Davalılar, davanın reddini dilemiştir.
Mahkemece, davanın kabulüne, 23.161,92 TL"nin dava tarihinden itibaren işleyecek yasal faizi ile birlikte davalılardan müteselsilen tahsiline karar verilmiş; hüküm, davacı ve davalılar tarafından temyiz edilmiştir.
1-6100 sayılı HMK’nın 294. maddesi gereğince mahkeme, yargılamanın sona erdiği duruşmada hükmü vererek tefhim eder. Hükmün tefhimi, her halde hüküm sonucunun duruşma tutanağına geçirilerek okunması suretiyle olur. Zorunlu nedenlerle sadece hüküm sonucunun tefhim edildiği hallerde, gerekçeli kararın tefhim tarihinden başlayarak bir ay içinde yazılması gerekir. HMK’nın 297/2. maddesi gereğince, hükmün sonuç kısmında, gerekçeye ait herhangi bir söz tekrar edilmeksizin, taleplerden her biri hakkında verilen hükümle, taraflara yüklenen borç ve tanınan hakların, sıra numarası altında, açık, şüphe ve tereddüt uyandırmayacak şekilde gösterilmesi gerekir. Yine HMK’nın 298/2. maddesi gereğince de, gerekçeli karar, tefhim edilen hüküm sonucuna aykırı olamaz. Kararın gerekçesi ile hükmün de birbirine uyumlu olması gerekir. Esasen kısa kararı yazıp, tefhim etmekle davadan elini çekmiş olan hakimin artık bu kararını değiştirmesine yasal olanak da yoktur. Kısa kararla gerekçeli kararın birbirinden farklı olması yargılamanın aleniyeti, kararların alenen tefhim olunmasına ilişkin Anayasanın 141. maddesi ile HMK.nın yukarıda değinilen buyurucu nitelikteki maddelerine de aykırı bir durum yaratır. Ayrıca bu husus kamu düzeni ile ilgili olup, gözetilmesi yasa ile hakime yükletilmiş bir görevdir.
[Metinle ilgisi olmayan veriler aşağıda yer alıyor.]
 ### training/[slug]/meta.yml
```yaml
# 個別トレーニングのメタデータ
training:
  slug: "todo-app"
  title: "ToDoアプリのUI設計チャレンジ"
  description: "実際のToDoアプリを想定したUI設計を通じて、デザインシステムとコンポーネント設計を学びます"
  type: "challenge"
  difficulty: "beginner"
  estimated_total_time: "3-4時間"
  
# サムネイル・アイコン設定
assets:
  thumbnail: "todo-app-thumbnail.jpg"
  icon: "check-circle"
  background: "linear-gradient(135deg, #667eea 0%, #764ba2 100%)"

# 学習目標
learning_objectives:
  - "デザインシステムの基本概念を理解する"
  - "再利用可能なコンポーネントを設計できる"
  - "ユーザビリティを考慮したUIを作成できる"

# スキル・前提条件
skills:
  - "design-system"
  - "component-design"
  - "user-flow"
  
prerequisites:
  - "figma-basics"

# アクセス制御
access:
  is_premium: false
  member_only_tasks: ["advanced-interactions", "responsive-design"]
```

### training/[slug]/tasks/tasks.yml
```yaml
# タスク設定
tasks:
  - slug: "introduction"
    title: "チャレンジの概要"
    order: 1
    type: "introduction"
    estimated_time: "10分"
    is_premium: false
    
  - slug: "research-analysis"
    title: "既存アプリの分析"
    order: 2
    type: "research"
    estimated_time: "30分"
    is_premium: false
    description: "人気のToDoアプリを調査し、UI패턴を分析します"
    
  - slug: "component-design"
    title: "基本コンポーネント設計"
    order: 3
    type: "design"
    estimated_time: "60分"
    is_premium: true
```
Temyize konu davada, kısa kararda “davanın kabulü ile 23.161,92 TL"nin dava tarihinden itibaren işleyecek yasal faizi ile birlikte davalılardan müteselsilen alınarak davacıya verilmesine,’’ şeklinde hüküm kurulmasına rağmen, gerekçeli kararda “davanın kısmen kabulü ile 23.161,92 TL"nin dava tarihinden itibaren işleyecek yasal faizi ile birlikte davalılardan müteselsilen alınarak davacıya verilmesine, fazlaya ilişkin talebin reddine,” karar verilmiş olması, az yukarıda açıklanan kısa kararla gerekçeli kararın birbirine uygun olması gerektiğine ilişkin ilke ve yasa hükümlerine aykırı olup, bozmayı gerektirir. Bu durumda mahkemece, 10.4.1992 tarih ve 1991/7 Esas 1992/4 sayılı İçtihadı Birleştirme Kararında da benimsendiği gibi kısa karar ile bağlı kalınmadan, ancak kısa karar ile gerekçeli karar arasındaki çelişki giderilecek şekilde yeniden bir karar verilmesi için hükmün bozulması gerekmiştir.
2-Bozma nedenine göre davacı ve davalıların sair temyiz itirazlarının incelenmesine şimdilik gerek görülmemiştir.
SONUÇ: Yukarıda (1) nolu bentte açıklanan nedenlerle temyiz olunan kararın BOZULMASINA, (2) nolu bentte açıklanan nedenle davacı ve davalıların sair temyiz itirazlarının incelenmesine şimdilik yer olmadığına, peşin alınan 396,00 TL harcın istek halinde davalılara iadesine, HUMK’nun 440/I maddesi uyarınca tebliğden itibaren 15 gün içerisinde karar düzeltme yolu açık olmak üzere, 07/03/2018 gününde oybirliğiyle karar verildi.